**Exercise objective**
Scan the records below. Copy every line in which the word "take" appears.

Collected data
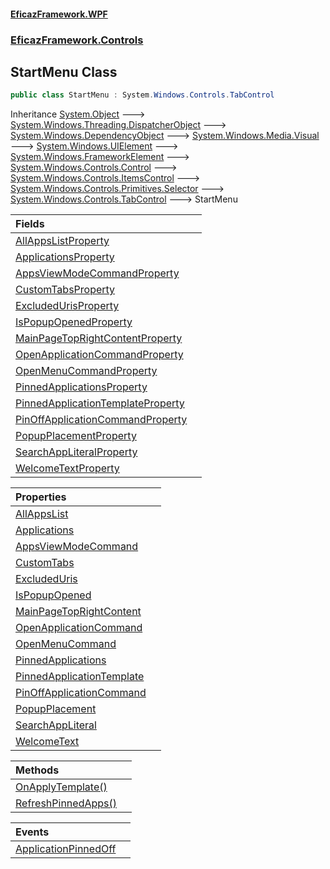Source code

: #### [EficazFramework.WPF](EficazFrameworkWPF.md 'EficazFramework WPF')
### [EficazFramework.Controls](EficazFrameworkWPF.md#EficazFramework.Controls 'EficazFramework.Controls')

## StartMenu Class

```csharp
public class StartMenu : System.Windows.Controls.TabControl
```

Inheritance [System.Object](https://docs.microsoft.com/en-us/dotnet/api/System.Object 'System.Object') &#129106; [System.Windows.Threading.DispatcherObject](https://docs.microsoft.com/en-us/dotnet/api/System.Windows.Threading.DispatcherObject 'System.Windows.Threading.DispatcherObject') &#129106; [System.Windows.DependencyObject](https://docs.microsoft.com/en-us/dotnet/api/System.Windows.DependencyObject 'System.Windows.DependencyObject') &#129106; [System.Windows.Media.Visual](https://docs.microsoft.com/en-us/dotnet/api/System.Windows.Media.Visual 'System.Windows.Media.Visual') &#129106; [System.Windows.UIElement](https://docs.microsoft.com/en-us/dotnet/api/System.Windows.UIElement 'System.Windows.UIElement') &#129106; [System.Windows.FrameworkElement](https://docs.microsoft.com/en-us/dotnet/api/System.Windows.FrameworkElement 'System.Windows.FrameworkElement') &#129106; [System.Windows.Controls.Control](https://docs.microsoft.com/en-us/dotnet/api/System.Windows.Controls.Control 'System.Windows.Controls.Control') &#129106; [System.Windows.Controls.ItemsControl](https://docs.microsoft.com/en-us/dotnet/api/System.Windows.Controls.ItemsControl 'System.Windows.Controls.ItemsControl') &#129106; [System.Windows.Controls.Primitives.Selector](https://docs.microsoft.com/en-us/dotnet/api/System.Windows.Controls.Primitives.Selector 'System.Windows.Controls.Primitives.Selector') &#129106; [System.Windows.Controls.TabControl](https://docs.microsoft.com/en-us/dotnet/api/System.Windows.Controls.TabControl 'System.Windows.Controls.TabControl') &#129106; StartMenu

| Fields | |
| :--- | :--- |
| [AllAppsListProperty](EficazFramework.Controls/StartMenu/AllAppsListProperty.md 'EficazFramework.Controls.StartMenu.AllAppsListProperty') | |
| [ApplicationsProperty](EficazFramework.Controls/StartMenu/ApplicationsProperty.md 'EficazFramework.Controls.StartMenu.ApplicationsProperty') | |
| [AppsViewModeCommandProperty](EficazFramework.Controls/StartMenu/AppsViewModeCommandProperty.md 'EficazFramework.Controls.StartMenu.AppsViewModeCommandProperty') | |
| [CustomTabsProperty](EficazFramework.Controls/StartMenu/CustomTabsProperty.md 'EficazFramework.Controls.StartMenu.CustomTabsProperty') | |
| [ExcludedUrisProperty](EficazFramework.Controls/StartMenu/ExcludedUrisProperty.md 'EficazFramework.Controls.StartMenu.ExcludedUrisProperty') | |
| [IsPopupOpenedProperty](EficazFramework.Controls/StartMenu/IsPopupOpenedProperty.md 'EficazFramework.Controls.StartMenu.IsPopupOpenedProperty') | |
| [MainPageTopRightContentProperty](EficazFramework.Controls/StartMenu/MainPageTopRightContentProperty.md 'EficazFramework.Controls.StartMenu.MainPageTopRightContentProperty') | |
| [OpenApplicationCommandProperty](EficazFramework.Controls/StartMenu/OpenApplicationCommandProperty.md 'EficazFramework.Controls.StartMenu.OpenApplicationCommandProperty') | |
| [OpenMenuCommandProperty](EficazFramework.Controls/StartMenu/OpenMenuCommandProperty.md 'EficazFramework.Controls.StartMenu.OpenMenuCommandProperty') | |
| [PinnedApplicationsProperty](EficazFramework.Controls/StartMenu/PinnedApplicationsProperty.md 'EficazFramework.Controls.StartMenu.PinnedApplicationsProperty') | |
| [PinnedApplicationTemplateProperty](EficazFramework.Controls/StartMenu/PinnedApplicationTemplateProperty.md 'EficazFramework.Controls.StartMenu.PinnedApplicationTemplateProperty') | |
| [PinOffApplicationCommandProperty](EficazFramework.Controls/StartMenu/PinOffApplicationCommandProperty.md 'EficazFramework.Controls.StartMenu.PinOffApplicationCommandProperty') | |
| [PopupPlacementProperty](EficazFramework.Controls/StartMenu/PopupPlacementProperty.md 'EficazFramework.Controls.StartMenu.PopupPlacementProperty') | |
| [SearchAppLiteralProperty](EficazFramework.Controls/StartMenu/SearchAppLiteralProperty.md 'EficazFramework.Controls.StartMenu.SearchAppLiteralProperty') | |
| [WelcomeTextProperty](EficazFramework.Controls/StartMenu/WelcomeTextProperty.md 'EficazFramework.Controls.StartMenu.WelcomeTextProperty') | |

| Properties | |
| :--- | :--- |
| [AllAppsList](EficazFramework.Controls/StartMenu/AllAppsList.md 'EficazFramework.Controls.StartMenu.AllAppsList') | |
| [Applications](EficazFramework.Controls/StartMenu/Applications.md 'EficazFramework.Controls.StartMenu.Applications') | |
| [AppsViewModeCommand](EficazFramework.Controls/StartMenu/AppsViewModeCommand.md 'EficazFramework.Controls.StartMenu.AppsViewModeCommand') | |
| [CustomTabs](EficazFramework.Controls/StartMenu/CustomTabs.md 'EficazFramework.Controls.StartMenu.CustomTabs') | |
| [ExcludedUris](EficazFramework.Controls/StartMenu/ExcludedUris.md 'EficazFramework.Controls.StartMenu.ExcludedUris') | |
| [IsPopupOpened](EficazFramework.Controls/StartMenu/IsPopupOpened.md 'EficazFramework.Controls.StartMenu.IsPopupOpened') | |
| [MainPageTopRightContent](EficazFramework.Controls/StartMenu/MainPageTopRightContent.md 'EficazFramework.Controls.StartMenu.MainPageTopRightContent') | |
| [OpenApplicationCommand](EficazFramework.Controls/StartMenu/OpenApplicationCommand.md 'EficazFramework.Controls.StartMenu.OpenApplicationCommand') | |
| [OpenMenuCommand](EficazFramework.Controls/StartMenu/OpenMenuCommand.md 'EficazFramework.Controls.StartMenu.OpenMenuCommand') | |
| [PinnedApplications](EficazFramework.Controls/StartMenu/PinnedApplications.md 'EficazFramework.Controls.StartMenu.PinnedApplications') | |
| [PinnedApplicationTemplate](EficazFramework.Controls/StartMenu/PinnedApplicationTemplate.md 'EficazFramework.Controls.StartMenu.PinnedApplicationTemplate') | |
| [PinOffApplicationCommand](EficazFramework.Controls/StartMenu/PinOffApplicationCommand.md 'EficazFramework.Controls.StartMenu.PinOffApplicationCommand') | |
| [PopupPlacement](EficazFramework.Controls/StartMenu/PopupPlacement.md 'EficazFramework.Controls.StartMenu.PopupPlacement') | |
| [SearchAppLiteral](EficazFramework.Controls/StartMenu/SearchAppLiteral.md 'EficazFramework.Controls.StartMenu.SearchAppLiteral') | |
| [WelcomeText](EficazFramework.Controls/StartMenu/WelcomeText.md 'EficazFramework.Controls.StartMenu.WelcomeText') | |

| Methods | |
| :--- | :--- |
| [OnApplyTemplate()](EficazFramework.Controls/StartMenu/OnApplyTemplate().md 'EficazFramework.Controls.StartMenu.OnApplyTemplate()') | |
| [RefreshPinnedApps()](EficazFramework.Controls/StartMenu/RefreshPinnedApps().md 'EficazFramework.Controls.StartMenu.RefreshPinnedApps()') | |

| Events | |
| :--- | :--- |
| [ApplicationPinnedOff](EficazFramework.Controls/StartMenu/ApplicationPinnedOff.md 'EficazFramework.Controls.StartMenu.ApplicationPinnedOff') | |
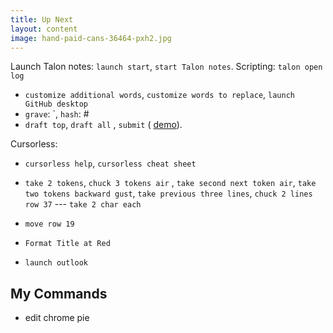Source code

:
 ```yaml
---
title: Up Next
layout: content
image: hand-paid-cans-36464-pxh2.jpg
---
```


Launch Talon notes: `launch start`, `start Talon notes`.  Scripting: `talon open log`
- `customize additional words`, `customize words to replace`, `launch GitHub desktop` 
- `grave`: \`, `hash`: #
- `draft top`, `draft all` , `submit` ( [demo](https://www.youtube.com/watch?v=U6Q9qjSIVQg)).

Cursorless:
- `cursorless help`, `cursorless cheat sheet`
- `take 2 tokens`, `chuck 3 tokens air` , `take second next token air`, `take two tokens backward gust`, `take previous three lines`, `chuck 2 lines row 37`
--- `take 2 char each`
- `move row 19`
- `Format Title at Red`

- `launch outlook`


## My Commands

- edit chrome pie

**Exercise response**
- `take 2 tokens`, `chuck 3 tokens air` , `take second next token air`, `take two tokens backward gust`, `take previous three lines`, `chuck 2 lines row 37`
--- `take 2 char each`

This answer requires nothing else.